The next day, Planter was sent to Flag Officer Du Pont at Port Royal Harbor, South Carolina, who later assigned Robert Smalls as Planters pilot. At the time she was taken over by the Union, Planter was carrying four guns as cargo beside her usual armament. The United States Senate and House of Representatives passed a private bill on 30 May 1862, granting Robert Smalls and his African-American crew one half of the value of Planter and her cargo as prize money. At the very time of the seizure she had on board the armament for Fort Ripley. The Planter was taken by the government at a valuation of $9,000, one-half of which was paid to the captain and crew, the captain receiving one-third of one-half, or $1,500. However, $9,000 was a very low valuation for the Planter. The real value was around $67,000. The report of Montgomery Sicard, commander and inspector of ordnance, to Commodore Patterson, navy-yard commandant, shows that the cargo of the Planter, as raw material, was worth $3,043.05; that at antebellum prices it was worth $7,163.35, and at war prices $10,290.60.

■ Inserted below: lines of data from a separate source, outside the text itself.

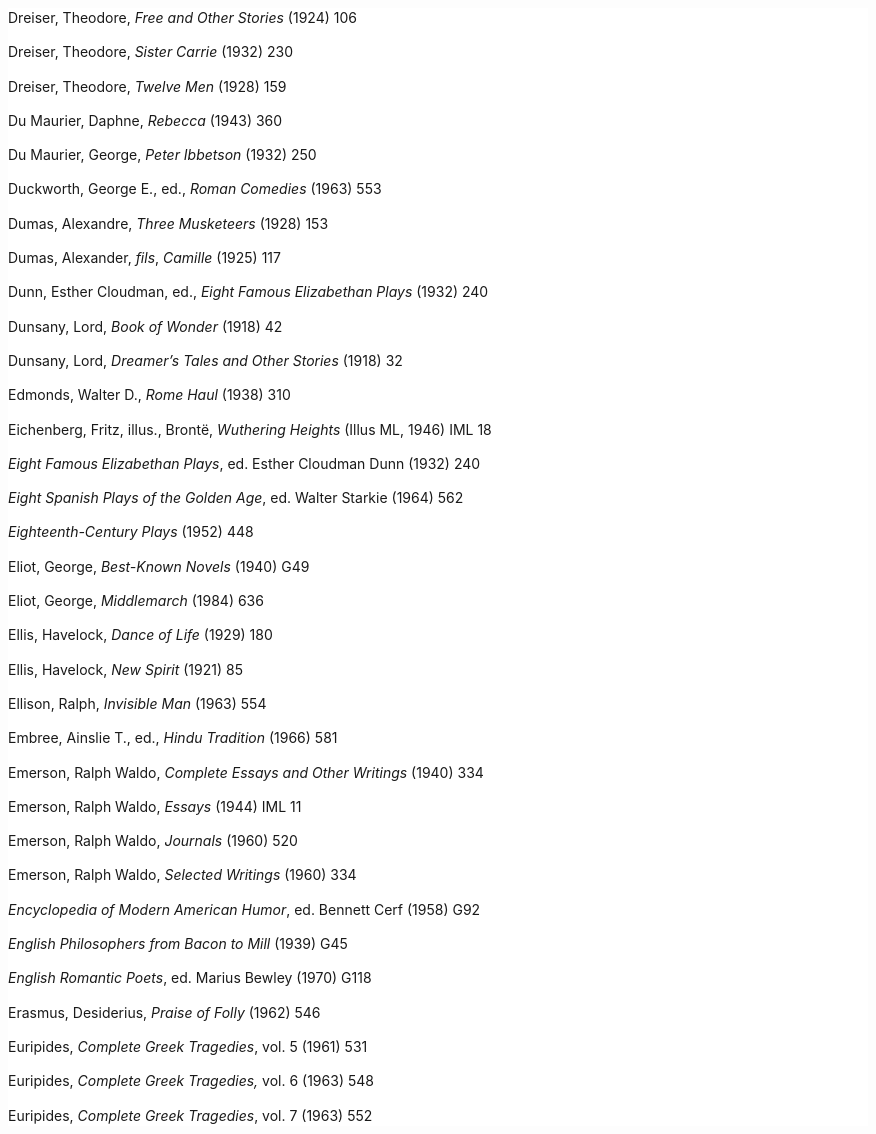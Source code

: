Dreiser, Theodore, *Free and Other Stories* (1924) 106  

Dreiser, Theodore, *Sister Carrie* (1932) 230  

Dreiser, Theodore, *Twelve Men* (1928) 159  

Du Maurier, Daphne, *Rebecca* (1943) 360  

Du Maurier, George, *Peter Ibbetson* (1932) 250  

Duckworth, George E., ed., *Roman Comedies* (1963) 553  

Dumas, Alexandre, *Three Musketeers* (1928) 153  

Dumas, Alexander, *fils*, *Camille* (1925) 117  

Dunn, Esther Cloudman, ed., *Eight Famous Elizabethan Plays* (1932) 240  

Dunsany, Lord, *Book of Wonder* (1918) 42  

Dunsany, Lord, *Dreamer’s Tales and Other Stories* (1918) 32  

Edmonds, Walter D., *Rome Haul* (1938) 310  

Eichenberg, Fritz, illus., Brontë, *Wuthering Heights* (Illus ML, 1946) IML 18  

*Eight Famous Elizabethan Plays*, ed. Esther Cloudman Dunn (1932) 240  

*Eight Spanish Plays of the Golden Age*, ed. Walter Starkie (1964) 562  

*Eighteenth-Century Plays* (1952) 448  

Eliot, George, *Best-Known Novels* (1940) G49  

Eliot, George, *Middlemarch* (1984) 636  

Ellis, Havelock, *Dance of Life* (1929) 180  

Ellis, Havelock, *New Spirit* (1921) 85  

Ellison, Ralph, *Invisible Man* (1963) 554  

Embree, Ainslie T., ed., *Hindu Tradition* (1966) 581  

Emerson, Ralph Waldo, *Complete Essays and Other Writings* (1940) 334  

Emerson, Ralph Waldo, *Essays* (1944) IML 11  

Emerson, Ralph Waldo, *Journals* (1960) 520  

Emerson, Ralph Waldo, *Selected Writings* (1960) 334  

*Encyclopedia of Modern American Humor*, ed. Bennett Cerf (1958) G92  

*English Philosophers from Bacon to Mill* (1939) G45  

*English Romantic Poets*, ed. Marius Bewley (1970) G118  

Erasmus, Desiderius, *Praise of Folly* (1962) 546  

Euripides, *Complete Greek Tragedies*, vol. 5 (1961) 531  

Euripides, *Complete Greek Tragedies,* vol. 6 (1963) 548  

Euripides, *Complete Greek Tragedies*, vol. 7 (1963) 552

==Service in the Union Navy==
Du Pont took Planter into the Union Navy and placed her under command of Acting Master Philemon Dickenson. On 30 May he ordered the side-wheeler to North Edisto, where Acting Master Lloyd Phoenix relieved Dickenson. Planter served the South Atlantic Blockading Squadron through the summer of 1862. On a joint expedition under Lieutenant Rhind, the and Planter carried troops to Simmons Bluff, Wadmelaw River, South Carolina, where they destroyed a Confederate encampment.

==Planter transferred to the Union Army==
The Southern steamer had been designed to use only wood as fuel, a scarce commodity for the Union blockaders off Charleston, South Carolina. In the fall of 1862, Du Pont ordered her transferred to the Union Army for service near Fort Pulaski on the coast of Georgia.

===Planter under fire===
After his escape, Smalls served as a pilot for Union ships in the Charleston area. He was eventually assigned to serve aboard Planter again. On December 1, 1863, Planter was caught in a crossfire between Union and Confederate forces. The ship's commander, a Captain Nickerson, ordered him to surrender. Smalls refused, saying he feared her black crewmen would not be treated as prisoners of war and that they might be summarily killed.

Smalls took command and piloted the ship out of range of the Confederate guns. As a reward for his bravery, he was appointed captain of the Planter, becoming the first black man to command a United States ship. Smalls served as captain until the army sold Planter in 1866 after the end of the war.

==After the war==
On March 25, 1876, while trying to tow a grounded schooner, the Planter sprang a plank in the bow and began to take on water in the hold. The captain elected to beach the steamer and repair the plank, hoping to get off the beach with the next high tide. However, stormy seas battered the Planter as the tide rose and the ship was too badly damaged and had to be abandoned. Upon hearing of its loss, Robert Smalls was reported to have said that he felt as if he had lost a member of his family.

In May 2014 the NOAA (National Oceanic and Atmospheric Administration) reported that it believed it had found the Planters wreck.